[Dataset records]
━━━━━━━━

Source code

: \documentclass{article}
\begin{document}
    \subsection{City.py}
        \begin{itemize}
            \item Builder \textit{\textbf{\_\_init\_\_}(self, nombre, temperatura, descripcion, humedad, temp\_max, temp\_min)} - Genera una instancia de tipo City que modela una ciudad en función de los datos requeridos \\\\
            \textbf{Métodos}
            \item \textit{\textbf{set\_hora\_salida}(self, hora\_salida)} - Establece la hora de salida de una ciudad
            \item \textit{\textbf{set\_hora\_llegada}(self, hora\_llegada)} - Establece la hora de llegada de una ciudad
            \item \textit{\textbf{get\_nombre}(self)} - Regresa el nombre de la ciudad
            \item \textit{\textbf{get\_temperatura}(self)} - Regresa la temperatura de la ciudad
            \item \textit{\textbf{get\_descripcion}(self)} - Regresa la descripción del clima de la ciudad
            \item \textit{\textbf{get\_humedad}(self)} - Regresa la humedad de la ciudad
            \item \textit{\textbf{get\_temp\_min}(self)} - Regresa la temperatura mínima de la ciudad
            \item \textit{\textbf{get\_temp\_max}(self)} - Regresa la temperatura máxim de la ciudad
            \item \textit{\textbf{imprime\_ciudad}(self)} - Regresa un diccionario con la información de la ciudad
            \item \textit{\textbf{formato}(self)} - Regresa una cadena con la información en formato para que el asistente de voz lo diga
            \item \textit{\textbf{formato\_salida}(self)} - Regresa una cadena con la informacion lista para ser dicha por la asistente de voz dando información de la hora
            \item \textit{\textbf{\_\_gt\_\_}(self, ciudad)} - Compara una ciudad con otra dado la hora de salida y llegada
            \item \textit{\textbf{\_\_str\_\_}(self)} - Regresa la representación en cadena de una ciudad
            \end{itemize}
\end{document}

━━━━━━━━

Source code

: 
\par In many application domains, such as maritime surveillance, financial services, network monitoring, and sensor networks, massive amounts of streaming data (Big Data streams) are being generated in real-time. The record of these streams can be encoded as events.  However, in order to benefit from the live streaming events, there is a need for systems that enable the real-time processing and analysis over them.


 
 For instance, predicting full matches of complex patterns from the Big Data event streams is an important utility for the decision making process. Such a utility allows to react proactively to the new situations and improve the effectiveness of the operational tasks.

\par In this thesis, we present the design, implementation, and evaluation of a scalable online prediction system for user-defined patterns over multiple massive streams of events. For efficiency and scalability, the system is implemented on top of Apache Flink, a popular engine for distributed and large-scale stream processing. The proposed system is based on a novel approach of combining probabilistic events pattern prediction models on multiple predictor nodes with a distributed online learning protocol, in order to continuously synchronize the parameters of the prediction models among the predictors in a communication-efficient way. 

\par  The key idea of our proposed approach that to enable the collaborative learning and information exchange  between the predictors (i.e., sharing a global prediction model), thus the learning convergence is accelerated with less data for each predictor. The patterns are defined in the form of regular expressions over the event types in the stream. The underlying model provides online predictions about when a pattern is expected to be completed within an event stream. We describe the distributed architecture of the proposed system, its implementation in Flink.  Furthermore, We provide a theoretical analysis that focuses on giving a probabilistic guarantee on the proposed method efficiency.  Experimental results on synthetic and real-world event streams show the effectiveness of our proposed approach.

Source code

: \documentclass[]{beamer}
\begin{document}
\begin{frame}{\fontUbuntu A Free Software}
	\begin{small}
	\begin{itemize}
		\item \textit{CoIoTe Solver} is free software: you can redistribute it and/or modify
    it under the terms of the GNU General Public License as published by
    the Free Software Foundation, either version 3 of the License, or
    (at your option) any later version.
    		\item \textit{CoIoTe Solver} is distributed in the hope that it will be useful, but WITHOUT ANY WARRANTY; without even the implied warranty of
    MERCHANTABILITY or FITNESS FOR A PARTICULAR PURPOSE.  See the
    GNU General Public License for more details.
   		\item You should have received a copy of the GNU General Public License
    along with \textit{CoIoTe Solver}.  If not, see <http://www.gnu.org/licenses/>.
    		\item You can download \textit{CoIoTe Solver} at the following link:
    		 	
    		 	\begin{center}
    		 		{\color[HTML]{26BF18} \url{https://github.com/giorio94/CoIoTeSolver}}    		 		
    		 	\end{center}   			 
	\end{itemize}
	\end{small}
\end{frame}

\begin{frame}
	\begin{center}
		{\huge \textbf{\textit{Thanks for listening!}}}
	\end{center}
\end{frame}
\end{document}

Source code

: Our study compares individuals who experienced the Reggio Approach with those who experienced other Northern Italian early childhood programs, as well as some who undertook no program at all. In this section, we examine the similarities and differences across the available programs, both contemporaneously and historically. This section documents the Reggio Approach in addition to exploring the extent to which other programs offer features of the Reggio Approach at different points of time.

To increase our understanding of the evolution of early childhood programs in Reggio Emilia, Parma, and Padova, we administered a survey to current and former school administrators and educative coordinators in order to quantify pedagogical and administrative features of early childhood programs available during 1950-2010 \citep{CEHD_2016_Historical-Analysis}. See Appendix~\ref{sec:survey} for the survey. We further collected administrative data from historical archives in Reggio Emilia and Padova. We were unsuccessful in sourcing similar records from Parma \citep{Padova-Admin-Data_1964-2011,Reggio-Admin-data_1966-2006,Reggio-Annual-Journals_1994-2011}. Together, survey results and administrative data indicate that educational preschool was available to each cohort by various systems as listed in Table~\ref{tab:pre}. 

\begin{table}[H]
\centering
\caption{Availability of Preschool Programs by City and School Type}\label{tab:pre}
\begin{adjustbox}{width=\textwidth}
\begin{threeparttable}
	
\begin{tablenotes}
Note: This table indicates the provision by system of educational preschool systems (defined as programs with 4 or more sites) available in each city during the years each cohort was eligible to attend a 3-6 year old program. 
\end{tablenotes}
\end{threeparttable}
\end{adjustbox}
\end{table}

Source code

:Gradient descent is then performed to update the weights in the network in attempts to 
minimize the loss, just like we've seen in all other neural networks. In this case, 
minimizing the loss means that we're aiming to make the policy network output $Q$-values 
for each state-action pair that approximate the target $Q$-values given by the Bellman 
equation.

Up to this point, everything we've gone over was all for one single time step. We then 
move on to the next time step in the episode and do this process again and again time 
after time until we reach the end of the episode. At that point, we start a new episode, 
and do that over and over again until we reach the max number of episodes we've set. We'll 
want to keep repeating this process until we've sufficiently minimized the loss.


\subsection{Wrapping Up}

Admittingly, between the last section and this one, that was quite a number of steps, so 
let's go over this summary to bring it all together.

━━━━━━━━

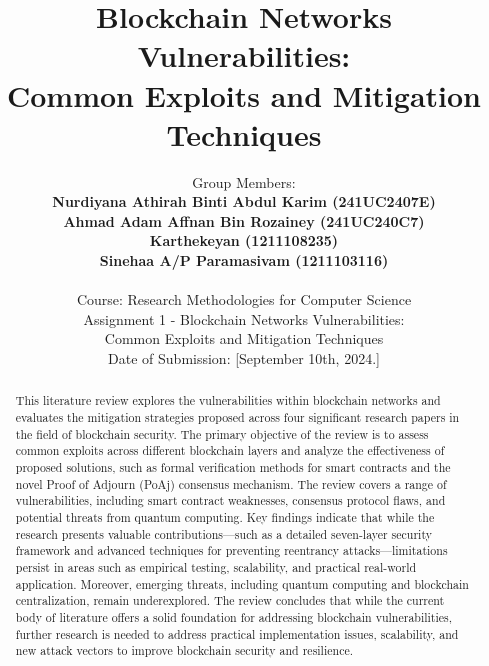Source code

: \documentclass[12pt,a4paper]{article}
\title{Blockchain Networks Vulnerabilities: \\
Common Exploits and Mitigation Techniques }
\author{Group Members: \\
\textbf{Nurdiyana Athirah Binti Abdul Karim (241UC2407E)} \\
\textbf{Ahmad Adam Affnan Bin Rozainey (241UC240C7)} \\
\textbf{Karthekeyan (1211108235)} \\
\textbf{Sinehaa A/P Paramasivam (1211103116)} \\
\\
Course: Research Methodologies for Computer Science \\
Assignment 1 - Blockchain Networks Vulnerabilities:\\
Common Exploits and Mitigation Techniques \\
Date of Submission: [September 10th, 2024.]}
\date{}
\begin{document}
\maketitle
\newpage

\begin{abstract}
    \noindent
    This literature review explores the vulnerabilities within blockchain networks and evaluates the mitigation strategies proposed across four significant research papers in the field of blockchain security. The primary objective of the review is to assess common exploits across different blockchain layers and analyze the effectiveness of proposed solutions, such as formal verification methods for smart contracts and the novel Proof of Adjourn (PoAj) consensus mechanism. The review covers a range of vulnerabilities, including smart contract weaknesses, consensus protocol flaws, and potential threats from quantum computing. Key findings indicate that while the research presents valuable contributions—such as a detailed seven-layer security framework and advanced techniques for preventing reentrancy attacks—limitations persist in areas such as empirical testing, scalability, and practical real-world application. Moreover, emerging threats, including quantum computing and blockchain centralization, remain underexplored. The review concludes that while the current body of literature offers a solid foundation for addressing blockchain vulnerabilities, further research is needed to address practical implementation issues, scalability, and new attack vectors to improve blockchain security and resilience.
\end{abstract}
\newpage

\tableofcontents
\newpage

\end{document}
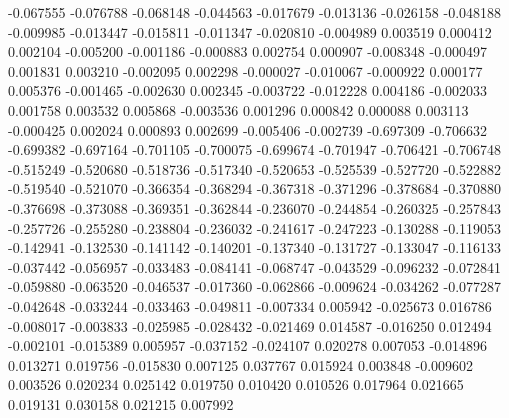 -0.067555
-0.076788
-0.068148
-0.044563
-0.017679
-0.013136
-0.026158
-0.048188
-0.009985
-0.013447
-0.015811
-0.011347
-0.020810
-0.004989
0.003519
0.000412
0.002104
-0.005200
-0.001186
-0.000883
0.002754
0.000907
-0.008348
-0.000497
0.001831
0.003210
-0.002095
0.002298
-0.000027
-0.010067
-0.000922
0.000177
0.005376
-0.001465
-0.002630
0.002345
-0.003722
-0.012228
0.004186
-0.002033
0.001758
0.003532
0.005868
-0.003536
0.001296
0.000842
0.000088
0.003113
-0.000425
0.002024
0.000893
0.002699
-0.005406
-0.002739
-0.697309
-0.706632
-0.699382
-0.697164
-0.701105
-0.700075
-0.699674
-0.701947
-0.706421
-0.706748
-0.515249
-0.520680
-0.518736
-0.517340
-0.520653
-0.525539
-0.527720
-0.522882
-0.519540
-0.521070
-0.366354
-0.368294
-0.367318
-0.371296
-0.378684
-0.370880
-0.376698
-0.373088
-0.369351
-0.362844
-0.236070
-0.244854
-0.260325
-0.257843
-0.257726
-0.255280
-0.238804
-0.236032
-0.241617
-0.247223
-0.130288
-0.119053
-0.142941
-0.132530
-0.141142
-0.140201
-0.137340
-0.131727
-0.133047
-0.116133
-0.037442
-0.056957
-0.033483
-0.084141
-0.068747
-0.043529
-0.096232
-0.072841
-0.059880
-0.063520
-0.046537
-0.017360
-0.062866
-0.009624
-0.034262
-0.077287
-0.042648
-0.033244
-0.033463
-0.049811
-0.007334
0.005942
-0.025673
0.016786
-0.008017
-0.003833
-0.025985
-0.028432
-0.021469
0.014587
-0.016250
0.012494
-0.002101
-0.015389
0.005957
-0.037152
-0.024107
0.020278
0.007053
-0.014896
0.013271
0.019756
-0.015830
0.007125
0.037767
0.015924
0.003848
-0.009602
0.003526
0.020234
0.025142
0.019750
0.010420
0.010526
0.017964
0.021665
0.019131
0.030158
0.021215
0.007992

━━━━━━━━

If a line in the records contains the word "cadena", copy it.

            \item \textit{\textbf{formato}(self)} - Regresa una cadena con la información en formato para que el asistente de voz lo diga
            \item \textit{\textbf{formato\_salida}(self)} - Regresa una cadena con la informacion lista para ser dicha por la asistente de voz dando información de la hora
            \item \textit{\textbf{\_\_str\_\_}(self)} - Regresa la representación en cadena de una ciudad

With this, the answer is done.